Your goal |
Work through the data and report how many lines include the string "message", giving the number alone.

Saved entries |
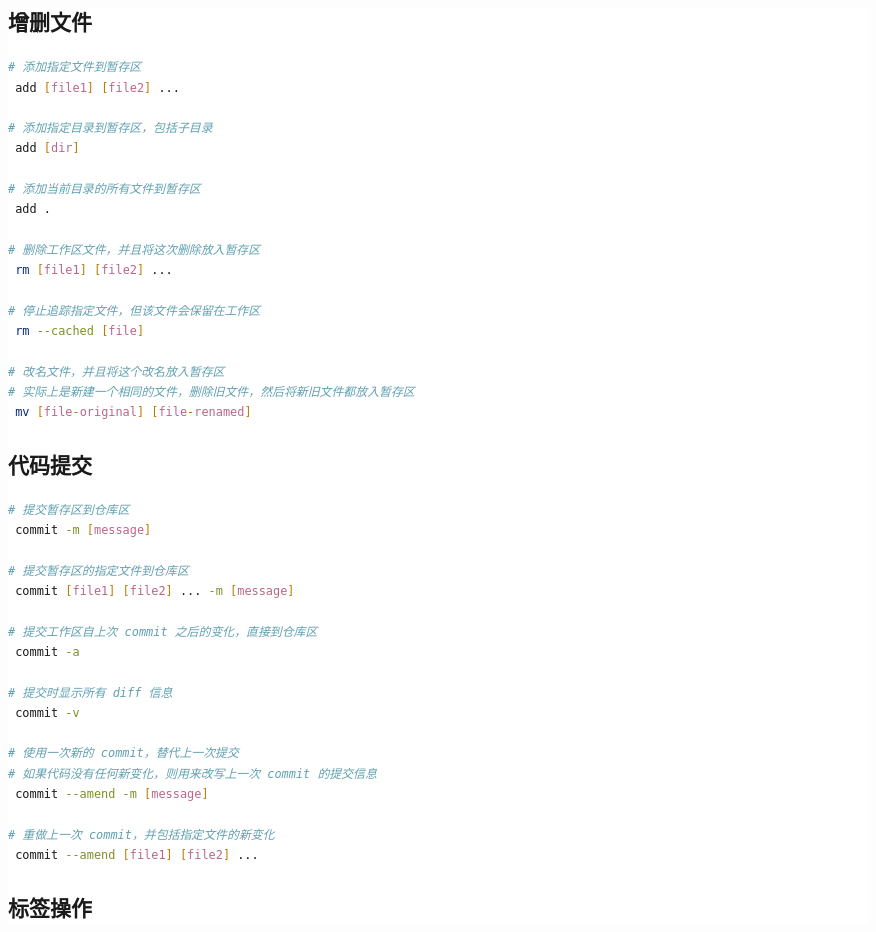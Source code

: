 

## 增删文件

```sh
# 添加指定文件到暂存区
 add [file1] [file2] ...

# 添加指定目录到暂存区，包括子目录
 add [dir]

# 添加当前目录的所有文件到暂存区
 add .

# 删除工作区文件，并且将这次删除放入暂存区
 rm [file1] [file2] ...

# 停止追踪指定文件，但该文件会保留在工作区
 rm --cached [file]

# 改名文件，并且将这个改名放入暂存区
# 实际上是新建一个相同的文件，删除旧文件，然后将新旧文件都放入暂存区
 mv [file-original] [file-renamed]
```



## 代码提交

```sh
# 提交暂存区到仓库区
 commit -m [message]

# 提交暂存区的指定文件到仓库区
 commit [file1] [file2] ... -m [message]

# 提交工作区自上次 commit 之后的变化，直接到仓库区
 commit -a

# 提交时显示所有 diff 信息
 commit -v

# 使用一次新的 commit，替代上一次提交
# 如果代码没有任何新变化，则用来改写上一次 commit 的提交信息
 commit --amend -m [message]

# 重做上一次 commit，并包括指定文件的新变化
 commit --amend [file1] [file2] ...
```



## 标签操作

Solution |
3